Mientras tanto, en Argentina hay más de seis mil hectáreas sembradas con trigo HB4 a la espera de una definición y las objeciones aparecen por todas partes. Están quienes afirman que es un nuevo peligro para la salud y el ambiente; los que señalan este nuevo avance del agronegocio como otro capítulo que atenta contra la soberanía alimentaria, en desmedro de campesinos y productores que disponen libremente de semillas; los que denuncian irregularidades e intereses corporativos dentro de los propios organismos estatales encargados de aprobar los transgénicos, y los que cuestionan el rol de la ciencia y universidades públicas en beneficio de negocios privados. Por otro lado, tampoco faltan argumentos comerciales: distintos sectores y cámaras vinculadas a la producción y el mercado de granos temen que el trigo argentino sea rechazado por países compradores y por los consumidores.
En la cocina
Raquel Chan es investigadora superior del Conicet, docente de la UNL y directora del Instituto de Agrotecnología del Litoral (IAL). Desde este centro de investigación y desarrollo, Chan lidera a un equipo de especialistas que estudia el funcionamiento de los mecanismos moleculares que permiten a las plantas adaptarse a los ambientes. Como lo explicó la bióloga molecular en varias oportunidades, el gran hallazgo fue el gen Hahb-4, extraído de la planta de girasol, que confiere tolerancia al estrés por sequía: esta fue la base para la tecnología HB4, el primer transgénico desarrollado íntegramente en el país.

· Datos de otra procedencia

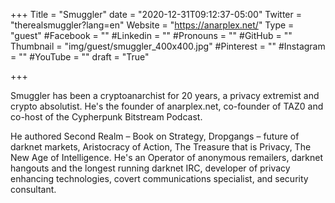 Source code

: +++
Title = "Smuggler"
date = "2020-12-31T09:12:37-05:00"
Twitter = "therealsmuggler?lang=en"
Website = "https://anarplex.net/"
Type = "guest"
#Facebook = ""
#Linkedin = ""
#Pronouns = ""
#GitHub = ""
Thumbnail = "img/guest/smuggler_400x400.jpg"
#Pinterest = ""
#Instagram = ""
#YouTube = ""
draft = "True"

+++

Smuggler has been a cryptoanarchist for 20 years, a privacy extremist and crypto absolutist. He's the founder of anarplex.net, co-founder of TAZ0 and co-host of the Cypherpunk Bitstream Podcast.

He authored Second Realm – Book on Strategy, Dropgangs – future of darknet markets, Aristocracy of Action, The Treasure that is Privacy, The New Age of Intelligence. He's an Operator of anonymous remailers, darknet hangouts and the longest running darknet IRC, developer of privacy enhancing technologies, covert communications specialist, and security consultant.


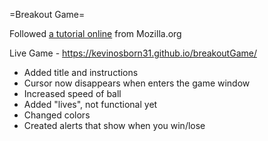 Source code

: =Breakout Game=

Followed [a tutorial online](https://developer.mozilla.org/en-US/docs/Games/Tutorials/2D_Breakout_game_pure_JavaScript) from Mozilla.org

Live Game - https://kevinosborn31.github.io/breakoutGame/

 * Added title and instructions
 * Cursor now disappears when enters the game window
 * Increased speed of ball
 * Added "lives", not functional yet
 * Changed colors
 * Created alerts that show when you win/lose
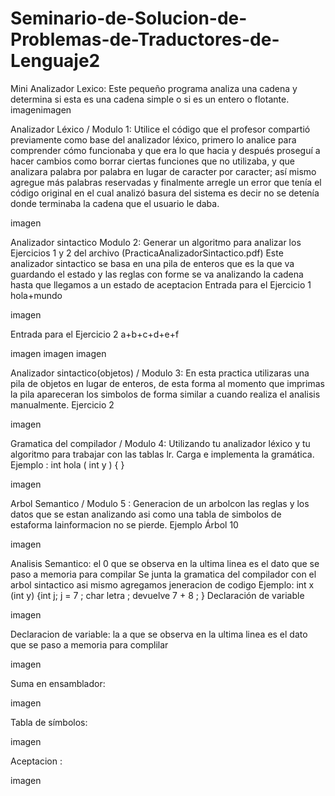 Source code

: # Seminario-de-Solucion-de-Problemas-de-Traductores-de-Lenguaje2
Mini Analizador Lexico: Este pequeño programa analiza una cadena y determina si esta es una cadena simple o si es un entero o flotante. imagenimagen

Analizador Léxico / Modulo 1: Utilice el código que el profesor compartió previamente como base del analizador léxico, primero lo analice para comprender cómo funcionaba y que era lo que hacia y después proseguí a hacer cambios como borrar ciertas funciones que no utilizaba, y que analizara palabra por palabra en lugar de caracter por caracter; así mismo agregue más palabras reservadas y finalmente arregle un error que tenía el código original en el cual analizó basura del sistema es decir no se detenía donde terminaba la cadena que el usuario le daba.

imagen

Analizador sintactico Modulo 2: Generar un algoritmo para analizar los Ejercicios 1 y 2 del archivo (PracticaAnalizadorSintactico.pdf) Este analizador sintactico se basa en una pila de enteros que es la que va guardando el estado y las reglas con forme se va analizando la cadena hasta que llegamos a un estado de aceptacion Entrada para el Ejercicio 1 hola+mundo

imagen

Entrada para el Ejercicio 2 a+b+c+d+e+f

imagen imagen imagen

Analizador sintactico(objetos) / Modulo 3: En esta practica utilizaras una pila de objetos en lugar de enteros, de esta forma al momento que imprimas la pila apareceran los simbolos de forma similar a cuando realiza el analisis manualmente. Ejercicio 2

imagen

Gramatica del compilador / Modulo 4: Utilizando tu analizador léxico y tu algoritmo para trabajar con las tablas lr. Carga e implementa la gramática. Ejemplo : int hola ( int y ) { }

imagen

Arbol Semantico / Modulo 5 : Generacion de un arbolcon las reglas y los datos que se estan analizando asi como una tabla de simbolos de estaforma lainformacion no se pierde. Ejemplo Árbol 10

imagen

Analisis Semantico: el 0 que se observa en la ultima linea es el dato que se paso a memoria para compilar Se junta la gramatica del compilador con el arbol sintactico asi mismo agregamos jeneracion de codigo Ejemplo: int x (int y) {int j; j = 7 ; char letra ; devuelve 7 + 8 ; } Declaración de variable

imagen

Declaracion de variable: la a que se observa en la ultima linea es el dato que se paso a memoria para complilar

imagen

Suma en ensamblador:

imagen

Tabla de símbolos:

imagen

Aceptacion :

imagen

“Al entender que contábamos con una tecnología novedosa que podía aportar de forma positiva a la producción agropecuaria, la Universidad del Litoral y el Conicet realizaron un convenio con Bioceres”, relató Chan. En 2012 presentaron su primer éxito: la soja resistente a la sequía con tecnología HB4, alabada en cadena nacional por la entonces presidenta Cristina Fernández de Kirchner. La empresa “nacional” que cotiza en la bolsa de New York se unió en joint venture con la norteamericana Arcadia Biosciences para comercializar los granos que contienen el transgén apartado en los laboratorios de la ciudad de Santa Fe. Si bien China -principal importador de soja argentina- aún no marcó luz verde, las acciones de Bioceres se dispararon a mediados de 2019 cuando el Departamento de Agricultura de los Estados Unidos (USDA) dio vía libre para su comercialización en ese país.
A diferencia del impacto restringido a sectores ambientalistas y a un puñado organizaciones y medios de comunicación que generó aquella soja, el nuevo trigo transgénico provocó una reacción instantánea.

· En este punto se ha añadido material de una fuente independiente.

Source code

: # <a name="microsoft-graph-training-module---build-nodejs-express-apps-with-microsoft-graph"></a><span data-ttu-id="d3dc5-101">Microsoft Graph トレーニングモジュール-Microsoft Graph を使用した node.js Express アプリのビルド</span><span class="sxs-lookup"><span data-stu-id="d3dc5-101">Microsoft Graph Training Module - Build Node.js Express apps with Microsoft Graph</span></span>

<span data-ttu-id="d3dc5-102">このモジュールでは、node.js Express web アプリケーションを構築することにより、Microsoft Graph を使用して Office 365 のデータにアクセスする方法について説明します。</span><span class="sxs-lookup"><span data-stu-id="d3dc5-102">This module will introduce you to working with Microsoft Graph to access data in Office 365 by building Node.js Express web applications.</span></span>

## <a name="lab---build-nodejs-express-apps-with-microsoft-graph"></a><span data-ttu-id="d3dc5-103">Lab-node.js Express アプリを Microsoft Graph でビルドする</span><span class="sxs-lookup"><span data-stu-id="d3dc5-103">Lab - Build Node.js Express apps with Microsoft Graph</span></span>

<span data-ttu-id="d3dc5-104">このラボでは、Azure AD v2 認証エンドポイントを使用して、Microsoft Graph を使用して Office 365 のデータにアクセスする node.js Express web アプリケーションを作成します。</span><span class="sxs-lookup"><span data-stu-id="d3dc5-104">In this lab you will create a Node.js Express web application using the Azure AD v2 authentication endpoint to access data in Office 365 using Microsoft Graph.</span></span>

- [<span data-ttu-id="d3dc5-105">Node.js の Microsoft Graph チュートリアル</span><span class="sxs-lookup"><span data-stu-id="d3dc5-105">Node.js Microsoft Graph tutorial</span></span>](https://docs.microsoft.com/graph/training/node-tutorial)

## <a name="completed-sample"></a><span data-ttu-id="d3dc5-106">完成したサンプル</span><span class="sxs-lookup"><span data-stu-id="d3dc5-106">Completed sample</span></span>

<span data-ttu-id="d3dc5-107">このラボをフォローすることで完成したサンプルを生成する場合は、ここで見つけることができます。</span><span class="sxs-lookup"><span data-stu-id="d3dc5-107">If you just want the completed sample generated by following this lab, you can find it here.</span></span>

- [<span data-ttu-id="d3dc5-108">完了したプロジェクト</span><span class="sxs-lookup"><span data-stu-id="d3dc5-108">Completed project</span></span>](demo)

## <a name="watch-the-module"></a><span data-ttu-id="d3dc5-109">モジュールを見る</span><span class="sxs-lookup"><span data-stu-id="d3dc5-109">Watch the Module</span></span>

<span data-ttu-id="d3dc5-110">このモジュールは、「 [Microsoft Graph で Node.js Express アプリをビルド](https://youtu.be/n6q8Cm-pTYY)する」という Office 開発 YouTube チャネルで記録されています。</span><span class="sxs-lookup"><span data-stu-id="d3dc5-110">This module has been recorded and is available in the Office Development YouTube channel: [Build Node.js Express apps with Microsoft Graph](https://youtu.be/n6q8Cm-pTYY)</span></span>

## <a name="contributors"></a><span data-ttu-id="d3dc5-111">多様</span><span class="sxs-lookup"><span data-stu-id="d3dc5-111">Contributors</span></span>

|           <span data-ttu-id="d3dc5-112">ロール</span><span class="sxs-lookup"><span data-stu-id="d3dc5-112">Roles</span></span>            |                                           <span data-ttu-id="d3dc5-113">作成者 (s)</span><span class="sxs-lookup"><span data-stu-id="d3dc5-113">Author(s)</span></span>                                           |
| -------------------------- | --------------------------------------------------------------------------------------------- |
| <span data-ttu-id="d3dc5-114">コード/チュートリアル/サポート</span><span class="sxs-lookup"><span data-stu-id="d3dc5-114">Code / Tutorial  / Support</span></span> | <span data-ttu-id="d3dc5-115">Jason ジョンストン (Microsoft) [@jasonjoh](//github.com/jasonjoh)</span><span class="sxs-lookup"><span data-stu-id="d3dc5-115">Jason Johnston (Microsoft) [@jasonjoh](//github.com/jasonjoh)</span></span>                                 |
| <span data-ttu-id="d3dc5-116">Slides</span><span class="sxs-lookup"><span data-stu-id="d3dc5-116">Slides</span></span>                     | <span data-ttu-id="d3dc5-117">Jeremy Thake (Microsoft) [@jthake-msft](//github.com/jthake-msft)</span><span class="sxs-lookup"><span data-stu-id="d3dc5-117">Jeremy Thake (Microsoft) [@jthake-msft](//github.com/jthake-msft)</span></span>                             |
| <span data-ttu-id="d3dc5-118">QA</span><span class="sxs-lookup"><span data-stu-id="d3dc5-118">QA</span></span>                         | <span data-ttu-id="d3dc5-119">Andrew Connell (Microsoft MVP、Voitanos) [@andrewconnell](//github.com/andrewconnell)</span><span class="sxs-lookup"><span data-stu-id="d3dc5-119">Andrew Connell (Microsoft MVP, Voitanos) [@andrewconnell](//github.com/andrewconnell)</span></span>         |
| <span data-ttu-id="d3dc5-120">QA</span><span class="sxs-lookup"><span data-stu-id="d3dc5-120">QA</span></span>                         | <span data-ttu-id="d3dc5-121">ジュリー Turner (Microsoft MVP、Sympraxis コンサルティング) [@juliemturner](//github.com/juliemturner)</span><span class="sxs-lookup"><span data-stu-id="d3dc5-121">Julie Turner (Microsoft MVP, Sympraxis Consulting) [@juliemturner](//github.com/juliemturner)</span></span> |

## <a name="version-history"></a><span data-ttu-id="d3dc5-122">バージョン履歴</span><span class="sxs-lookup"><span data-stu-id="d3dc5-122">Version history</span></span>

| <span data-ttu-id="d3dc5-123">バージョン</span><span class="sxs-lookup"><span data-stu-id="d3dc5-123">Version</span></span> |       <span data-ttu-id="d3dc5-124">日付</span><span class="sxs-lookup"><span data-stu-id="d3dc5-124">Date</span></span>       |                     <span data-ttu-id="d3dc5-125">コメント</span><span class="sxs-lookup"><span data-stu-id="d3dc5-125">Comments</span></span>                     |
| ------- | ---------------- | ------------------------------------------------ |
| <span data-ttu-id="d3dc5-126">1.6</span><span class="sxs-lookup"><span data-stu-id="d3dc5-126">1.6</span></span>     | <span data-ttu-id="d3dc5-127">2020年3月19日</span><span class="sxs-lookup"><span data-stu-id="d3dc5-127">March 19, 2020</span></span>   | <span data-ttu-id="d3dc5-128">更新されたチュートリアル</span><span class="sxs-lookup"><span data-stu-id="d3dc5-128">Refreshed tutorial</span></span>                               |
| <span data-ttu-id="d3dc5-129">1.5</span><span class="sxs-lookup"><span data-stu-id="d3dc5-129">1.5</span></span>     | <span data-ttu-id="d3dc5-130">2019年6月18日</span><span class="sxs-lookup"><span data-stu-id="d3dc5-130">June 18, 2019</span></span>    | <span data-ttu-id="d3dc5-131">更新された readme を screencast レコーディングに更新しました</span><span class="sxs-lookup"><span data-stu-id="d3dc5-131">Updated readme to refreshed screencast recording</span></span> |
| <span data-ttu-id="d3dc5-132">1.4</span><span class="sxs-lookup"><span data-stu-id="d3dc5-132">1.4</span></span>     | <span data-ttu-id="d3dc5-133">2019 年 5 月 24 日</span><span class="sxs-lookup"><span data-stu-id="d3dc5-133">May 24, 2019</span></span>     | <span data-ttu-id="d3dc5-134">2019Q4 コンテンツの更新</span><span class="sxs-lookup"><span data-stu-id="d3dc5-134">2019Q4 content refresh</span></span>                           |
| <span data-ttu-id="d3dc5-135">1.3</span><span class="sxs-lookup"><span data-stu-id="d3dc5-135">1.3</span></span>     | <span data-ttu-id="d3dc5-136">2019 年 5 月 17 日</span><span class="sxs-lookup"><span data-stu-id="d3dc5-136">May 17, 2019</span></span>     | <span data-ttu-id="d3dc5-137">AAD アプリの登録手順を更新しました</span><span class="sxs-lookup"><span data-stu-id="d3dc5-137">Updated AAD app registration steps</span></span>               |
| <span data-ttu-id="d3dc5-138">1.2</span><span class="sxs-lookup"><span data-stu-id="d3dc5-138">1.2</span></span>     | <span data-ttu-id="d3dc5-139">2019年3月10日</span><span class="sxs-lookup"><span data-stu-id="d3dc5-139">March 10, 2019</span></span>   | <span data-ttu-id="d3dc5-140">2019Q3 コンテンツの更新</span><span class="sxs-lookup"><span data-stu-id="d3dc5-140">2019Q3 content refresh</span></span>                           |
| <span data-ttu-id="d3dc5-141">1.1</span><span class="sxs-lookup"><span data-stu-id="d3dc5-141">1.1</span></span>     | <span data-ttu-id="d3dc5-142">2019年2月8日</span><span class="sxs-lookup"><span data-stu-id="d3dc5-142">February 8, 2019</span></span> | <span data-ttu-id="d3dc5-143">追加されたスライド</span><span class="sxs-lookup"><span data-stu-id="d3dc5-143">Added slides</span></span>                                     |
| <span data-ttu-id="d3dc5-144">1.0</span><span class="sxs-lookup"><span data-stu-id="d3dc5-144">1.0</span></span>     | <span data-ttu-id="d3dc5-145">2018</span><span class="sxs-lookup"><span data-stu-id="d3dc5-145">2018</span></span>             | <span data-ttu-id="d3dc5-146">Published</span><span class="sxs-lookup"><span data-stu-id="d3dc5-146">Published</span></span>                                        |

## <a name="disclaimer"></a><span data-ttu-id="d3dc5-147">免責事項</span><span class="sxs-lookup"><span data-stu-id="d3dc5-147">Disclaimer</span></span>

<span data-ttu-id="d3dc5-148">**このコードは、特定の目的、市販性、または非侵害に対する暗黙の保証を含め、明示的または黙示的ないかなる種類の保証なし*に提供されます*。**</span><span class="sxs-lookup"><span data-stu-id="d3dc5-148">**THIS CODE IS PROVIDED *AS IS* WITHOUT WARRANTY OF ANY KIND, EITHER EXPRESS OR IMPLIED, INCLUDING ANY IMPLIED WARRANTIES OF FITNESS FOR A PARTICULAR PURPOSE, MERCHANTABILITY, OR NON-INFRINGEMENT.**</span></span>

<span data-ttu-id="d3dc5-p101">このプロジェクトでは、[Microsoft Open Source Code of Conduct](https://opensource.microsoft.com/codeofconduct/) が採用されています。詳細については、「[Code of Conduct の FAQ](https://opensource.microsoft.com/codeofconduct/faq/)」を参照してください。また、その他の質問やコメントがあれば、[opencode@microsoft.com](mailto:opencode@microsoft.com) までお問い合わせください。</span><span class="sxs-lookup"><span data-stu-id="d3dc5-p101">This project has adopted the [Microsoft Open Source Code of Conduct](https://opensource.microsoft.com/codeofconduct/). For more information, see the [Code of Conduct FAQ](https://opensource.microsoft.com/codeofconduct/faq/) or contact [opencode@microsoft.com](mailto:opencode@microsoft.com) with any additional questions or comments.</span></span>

Los que no fueron invitados
En una carta abierta dirigida al gobierno de Alberto Fernández, más de mil científicos y científicas del Conicet y de una treintena de universidades nacionales, manifestaron su rechazo y solicitaron al Ejecutivo nacional “que deje sin efecto la aprobación del cultivo de trigo transgénico y que, al mismo tiempo, abra un amplio espacio de debate ciudadano que contribuya a la transformación del actual modelo de producción agrícola”.
“Existen evidencias acerca de las consecuencias negativas que producen los modos y los paquetes tecnológicos usados actualmente en la producción agrícola en Argentina”, advirtieron desde el inicio, y señalaron que “algunos de los principales daños que está produciendo este modelo” se deben al uso intensivo de agroquímicos: “Lejos de reducirse, como anunciaban hace más dos décadas los promotores del paquete tecnológico soja-glifosato, el uso de agrotóxicos se ha incrementado exponencialmente ya que la práctica de la siembra directa con semillas transgénicas y barbecho químico actualmente está concentrando la mayor demanda de glifosato y otros agrotóxicos. La agricultura basada en el uso de organismos genéticamente modificados (OGM), tolerantes a diversos herbicidas selecciona a las malezas resistentes que proliferan, lo cual obliga a aumentar las dosis, a realizar mezclas de múltiples activos y a su vez recurrir al consumo de nuevos herbicidas más potentes. En Argentina, hay falta de registros oficiales de uso y, en función de las proyecciones, actualmente se usan más de 525 millones de litros de agrotóxicos por año (alrededor de 12 litros por habitante, la tasa más alta del mundo) y la autorización del trigo resistente al glufosinato de amonio implicará aumentar aún más ese volumen, que de por sí resulta exorbitante”.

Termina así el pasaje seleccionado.